----- Records shown

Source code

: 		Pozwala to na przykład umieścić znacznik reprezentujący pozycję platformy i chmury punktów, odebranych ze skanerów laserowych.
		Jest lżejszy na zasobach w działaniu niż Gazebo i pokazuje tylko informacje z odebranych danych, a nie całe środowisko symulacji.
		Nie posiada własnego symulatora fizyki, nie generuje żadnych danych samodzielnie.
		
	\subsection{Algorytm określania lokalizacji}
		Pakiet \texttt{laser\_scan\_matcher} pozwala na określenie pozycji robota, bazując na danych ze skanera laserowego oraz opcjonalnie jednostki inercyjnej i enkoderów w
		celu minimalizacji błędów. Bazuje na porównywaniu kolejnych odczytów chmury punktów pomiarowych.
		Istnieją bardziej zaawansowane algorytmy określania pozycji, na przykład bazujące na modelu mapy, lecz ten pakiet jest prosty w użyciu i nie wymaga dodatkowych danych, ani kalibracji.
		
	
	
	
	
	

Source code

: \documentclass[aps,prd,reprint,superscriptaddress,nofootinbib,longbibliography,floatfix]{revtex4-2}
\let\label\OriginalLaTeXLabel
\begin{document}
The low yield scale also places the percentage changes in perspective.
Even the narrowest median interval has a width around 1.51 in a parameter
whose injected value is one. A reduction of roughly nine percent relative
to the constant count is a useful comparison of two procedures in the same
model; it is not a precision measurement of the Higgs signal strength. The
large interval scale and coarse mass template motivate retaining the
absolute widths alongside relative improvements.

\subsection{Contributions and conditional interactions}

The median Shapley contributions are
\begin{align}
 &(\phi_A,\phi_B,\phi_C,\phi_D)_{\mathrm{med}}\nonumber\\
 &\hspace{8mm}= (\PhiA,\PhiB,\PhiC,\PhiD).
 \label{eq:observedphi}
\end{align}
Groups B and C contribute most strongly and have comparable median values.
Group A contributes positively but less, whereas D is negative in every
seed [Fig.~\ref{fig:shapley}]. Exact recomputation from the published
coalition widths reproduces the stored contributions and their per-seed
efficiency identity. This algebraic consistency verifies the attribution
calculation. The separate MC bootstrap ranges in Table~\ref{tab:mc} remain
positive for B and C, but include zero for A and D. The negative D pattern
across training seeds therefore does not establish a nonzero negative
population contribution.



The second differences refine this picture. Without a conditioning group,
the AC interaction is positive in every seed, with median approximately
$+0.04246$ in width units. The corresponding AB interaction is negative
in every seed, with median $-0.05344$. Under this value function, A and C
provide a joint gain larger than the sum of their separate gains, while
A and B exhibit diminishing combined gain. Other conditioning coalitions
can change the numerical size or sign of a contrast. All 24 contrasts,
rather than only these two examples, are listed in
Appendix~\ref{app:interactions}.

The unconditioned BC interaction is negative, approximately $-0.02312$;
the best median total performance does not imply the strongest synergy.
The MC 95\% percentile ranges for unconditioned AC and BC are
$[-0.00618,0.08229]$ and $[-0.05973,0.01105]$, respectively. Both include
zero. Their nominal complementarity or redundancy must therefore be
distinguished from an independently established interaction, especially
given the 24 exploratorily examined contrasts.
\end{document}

----------

Could you write out, exactly as they stand, only the lines above that begin at the line with "AB interaction is negative" and stop after the line with "can change the"?

» **Result below**
$+0.04246$ in width units. The corresponding AB interaction is negative
in every seed, with median $-0.05344$. Under this value function, A and C
provide a joint gain larger than the sum of their separate gains, while
A and B exhibit diminishing combined gain. Other conditioning coalitions
can change the numerical size or sign of a contrast. All 24 contrasts,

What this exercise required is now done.